Apache Kafka – The one Stream Processor to rule them all?

If there is one statement that can be made about the current developments in the realm of distributed systems, it would probably be how most developers are turning away from a centralised, monolithic architecture and move towards a microservice architecture. This type of architecture proved itself as much more flexible and robust for the modern world where more and more software is offered as a cloud-based solution. By splitting up systems into smaller parts, they can be updated more easily and crashed services can be recovered faster. These services can be containerized with Docker, so quickly putting up and pulling down parts of the infrastructure became very easy.

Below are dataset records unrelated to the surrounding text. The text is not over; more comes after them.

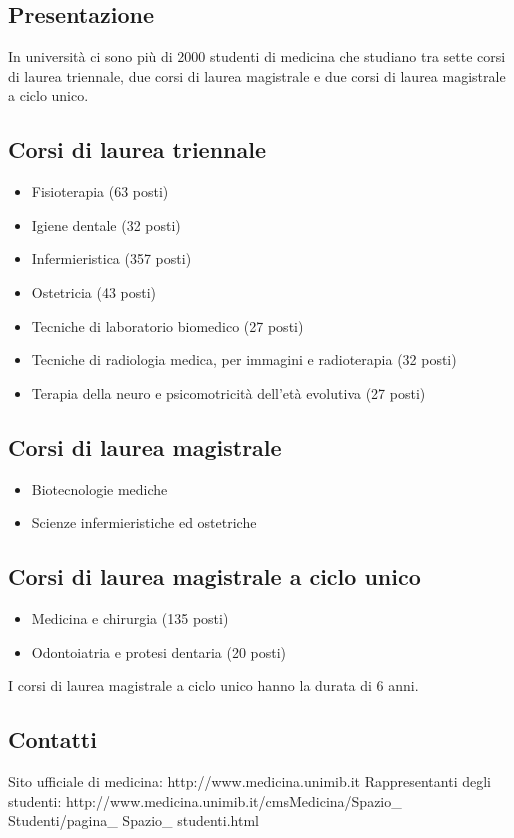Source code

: 
\subsection{Presentazione}
In università ci sono più di 2000 studenti di medicina che studiano tra sette corsi di laurea triennale, due corsi di laurea magistrale e due corsi di laurea magistrale a ciclo unico. 

\subsection{Corsi di laurea triennale}
\begin{itemize}
\item Fisioterapia (63 posti) 
\item Igiene dentale (32 posti) 
\item Infermieristica (357 posti) 
\item Ostetricia (43 posti) 
\item Tecniche di laboratorio biomedico (27 posti) 
\item Tecniche di radiologia medica, per immagini e radioterapia (32 posti) 
\item Terapia della neuro e psicomotricità dell'età evolutiva (27 posti) 
\end{itemize}

\subsection{Corsi di laurea magistrale}
\begin{itemize}
\item Biotecnologie mediche 
\item Scienze infermieristiche ed ostetriche
\end{itemize}

\subsection{Corsi di laurea magistrale a ciclo unico}
\begin{itemize}
\item Medicina e chirurgia (135 posti) 
\item Odontoiatria e protesi dentaria (20 posti) 
\end{itemize}
I corsi di laurea magistrale a ciclo unico hanno la durata di 6 anni. 

\subsection{Contatti}
Sito ufficiale di medicina: http://www.medicina.unimib.it 
Rappresentanti degli studenti: http://www.medicina.unimib.it/cmsMedicina/Spazio\_ Studenti/pagina\_ Spazio\_ studenti.html 
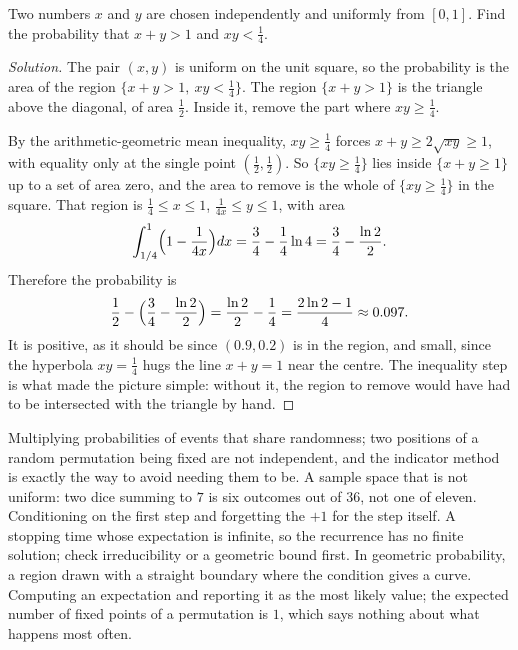 \begin{example}
Two numbers $x$ and $y$ are chosen independently and uniformly from $[0,1]$. Find the probability that $x+y>1$ and $xy<\tfrac14$.
\end{example}

\begin{proof}[Solution]
The pair $(x,y)$ is uniform on the unit square, so the probability is the area of the region $\{x+y>1,\ xy<\tfrac14\}$. The region $\{x+y>1\}$ is the triangle above the diagonal, of area $\tfrac12$. Inside it, remove the part where $xy\ge\tfrac14$.

By the arithmetic-geometric mean inequality, $xy\ge\tfrac14$ forces $x+y\ge 2\sqrt{xy}\ge 1$, with equality only at the single point $(\tfrac12,\tfrac12)$. So $\{xy\ge\tfrac14\}$ lies inside $\{x+y\ge 1\}$ up to a set of area zero, and the area to remove is the whole of $\{xy\ge\tfrac14\}$ in the square. That region is $\tfrac14\le x\le 1$, $\tfrac1{4x}\le y\le 1$, with area
\[
\int_{1/4}^{1}\Bigl(1-\frac{1}{4x}\Bigr)dx=\frac34-\frac14\ln 4=\frac34-\frac{\ln 2}{2}.
\]
Therefore the probability is
\[
\frac12-\Bigl(\frac34-\frac{\ln2}{2}\Bigr)=\frac{\ln 2}{2}-\frac14=\frac{2\ln2-1}{4}\approx 0.097.
\]
It is positive, as it should be since $(0.9,0.2)$ is in the region, and small, since the hyperbola $xy=\tfrac14$ hugs the line $x+y=1$ near the centre. The inequality step is what made the picture simple: without it, the region to remove would have had to be intersected with the triangle by hand.
\end{proof}

\begin{trap}
Multiplying probabilities of events that share randomness; two positions of a random permutation being fixed are not independent, and the indicator method is exactly the way to avoid needing them to be. A sample space that is not uniform: two dice summing to $7$ is six outcomes out of $36$, not one of eleven. Conditioning on the first step and forgetting the $+1$ for the step itself. A stopping time whose expectation is infinite, so the recurrence has no finite solution; check irreducibility or a geometric bound first. In geometric probability, a region drawn with a straight boundary where the condition gives a curve. Computing an expectation and reporting it as the most likely value; the expected number of fixed points of a permutation is $1$, which says nothing about what happens most often.
\end{trap}


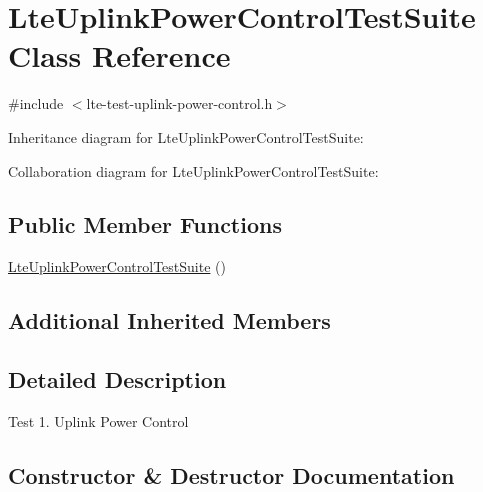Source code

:\hypertarget{classLteUplinkPowerControlTestSuite}{}\section{Lte\+Uplink\+Power\+Control\+Test\+Suite Class Reference}
\label{classLteUplinkPowerControlTestSuite}


{\ttfamily \#include $<$lte-\/test-\/uplink-\/power-\/control.\+h$>$}



Inheritance diagram for Lte\+Uplink\+Power\+Control\+Test\+Suite\+:


Collaboration diagram for Lte\+Uplink\+Power\+Control\+Test\+Suite\+:
\subsection*{Public Member Functions}
\begin{DoxyCompactItemize}
\item 
\hyperlink{classLteUplinkPowerControlTestSuite_a471979144cb812d0876698f1cd921b83}{Lte\+Uplink\+Power\+Control\+Test\+Suite} ()
\end{DoxyCompactItemize}
\subsection*{Additional Inherited Members}


\subsection{Detailed Description}
Test 1. Uplink Power Control 

\subsection{Constructor \& Destructor Documentation}
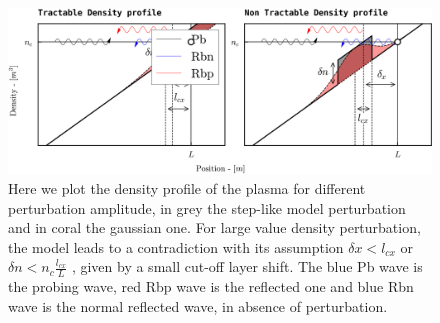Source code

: \documentclass[11pt,a4paper,openany]{report}
\begin{document}
\begin{figure}[H]
    \centering
    \hspace{-1cm}\includegraphics[width = 1\linewidth]{./figures/density_profile.png}
    \caption{Here we plot the density profile of the plasma for different perturbation amplitude, in grey the step-like model perturbation and in coral the gaussian one. For large value density perturbation, the model leads to a contradiction with its assumption $\delta x < l_{cx}$ or $\delta n < n_c \frac{l_{cx}}{L}$ , given by a small cut-off layer shift. The blue Pb wave is the probing wave, red Rbp wave is the reflected one and blue Rbn wave is the normal reflected wave, in absence of perturbation.}
    \label{Density_profile}
\end{figure}
\end{document}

On most occasions it is simply less work to trash a running software instance and recreate it, than logging into the instance and trying to fix what is broken.

But how does software communicate in a system based on a microservice architecture? Here stream processors come into play. They form data pipelines between the individual services, can aggregate data from different sources and to a certain extent also store data. Apache Kafka, which was initially developed by LinkedIn, quickly became a major player in this sector after it became part of the Apache Software Foundation in 2012. At its core it works like a message queue, but the decentralized nature, as well as options for fault tolerance and redundancy, gave it an edge over other similar solutions. At the end of this blog post, Apache Kafka shall also be compared to RabbitMQ.

System Overview

Kafka calls the messages, which it stores and distributes, records. A record contains a key, a value and a timestamp. Records can be assigned to a specific topic which in turn contain several partitions. These are the individual message logs, where the records are appended to. To identify a specific record inside a partition, a sequential id is assigned to each record, which is called offset.

Figure 1: Topic with three partitions in Kafka [1]

Producers are the data sources. They have to decide to which topic and which partition they want to write their records to. Their counterpart are the consumers. Each consumer declares a consumer group name. When a record gets added to a topic, it gets published to one consumer inside each consumer group. To have all consumers receive all records, they all need to declare a different consumer group. It is important to note that the order of records can only be guaranteed for a partition, but not over multiple partitions.

Figure 2: Infrastructure of a Kafka cluster with two consumer groups [1]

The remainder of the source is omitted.